Paper No. 12-7
Presentation Time: 9:50 AM
TESTING THE REGOLITH HYPOTHESIS: INVESTIGATING SUBSTRATE CHANGE THROUGH THE MID-PLEISTOCENE TRANSITION USING OSMIUM ISOTOPES
The Mid-Pleistocene Transition (MPT) occurred between 1250 and 650 ka and is expressed in the marine oxygen isotope record as a shift from 41-ky to 100-ky cyclicity in glacial-interglacial periodicity. The MPT occurred in the absence of changes to orbital forcing parameters, leaving the trigger of the MPT largely unexplained. Proposed drivers of this transition include intensification of CO2 storage in the oceans, regolith removal from the North American continent resulting in slower, hard-based ice flowing over bedrock, increases in global ice volume by the buildup of the Laurentide Ice Sheet or a varying combination of internal and external shifts.

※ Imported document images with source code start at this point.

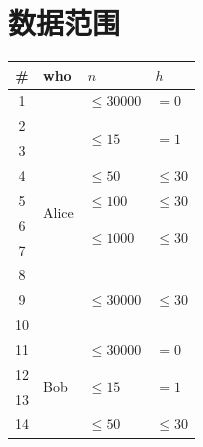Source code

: \documentclass[11pt, a4paper]{article}
\begin{document}
\section*{数据范围}
\begin{center}
\begin{tabular}{|c|p{70pt}|p{70pt}|p{70pt}|}
    \hline
    \#    & who   & $n$  & $h$ \\
    \hline
    1    & \multirow{10}{*}{Alice} & $\leq 30000$                  & $= 0$                      \\
    \cline{1-1}\cline{3-4}
    2    &                         & \multirow{2}{*}{$\leq 15$}    & \multirow{2}{*}{$= 1$}     \\
    \cline{1-1}
    3    &                         &                               &                            \\
    \cline{1-1}\cline{3-4}
    4    &                         & \multirow{1}{*}{$\leq 50$}    & \multirow{1}{*}{$\leq 30$} \\
    \cline{1-1}\cline{3-4}
    5    &                         & \multirow{1}{*}{$\leq 100$}   & \multirow{1}{*}{$\leq 30$} \\
    \cline{1-1}\cline{3-4}
    6    &                         & \multirow{2}{*}{$\leq 1000$}  & \multirow{2}{*}{$\leq 30$} \\
    \cline{1-1}
    7    &                         &                               &                            \\
    \cline{1-1}\cline{3-4}
    8    &                         & \multirow{3}{*}{$\leq 30000$} & \multirow{3}{*}{$\leq 30$} \\
    \cline{1-1}
    9    &                         &                               &                            \\
    \cline{1-1}
    10   &                         &                               &                            \\
    \hline
    11   & \multirow{10}{*}{Bob}   & $\leq 30000$                  & $= 0$                      \\
    \cline{1-1}\cline{3-4}
    12   &                         & \multirow{2}{*}{$\leq 15$}    & \multirow{2}{*}{$= 1$}     \\
    \cline{1-1}
    13   &                         &                               &                            \\
    \cline{1-1}\cline{3-4}
    14   &                         & \multirow{1}{*}{$\leq 50$}    & \multirow{1}{*}{$\leq 30$} \\

\end{tabular}
\end{center}
\end{document}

While robust climate proxies shed light on the nature of the ocean-atmosphere system, few empirical records are able to directly record changes in ice sheet substrate. Here, we aim to elucidate the origin of changes in internal ice sheet dynamics through the osmium (Os) isotope system. This radiogenic isotope system is a powerful tool and well-suited to deconvolving fluctuations in continental weathering as Os has a short residence time in the oceans (~50 kyr) and is highly sensitive to variations in source (e.g., Precambrian crystalline bedrock vs. Mesozoic or Tertiary regolith). In order to assess changes in continental weathering provenance during glacial-interglacial cycles through the MPT we analyzed Os isotopes from deep sea sediment core retrieved from the North Atlantic. This data allows us to evaluate the degree to which sub-ice sheet physical processes influenced the MPT.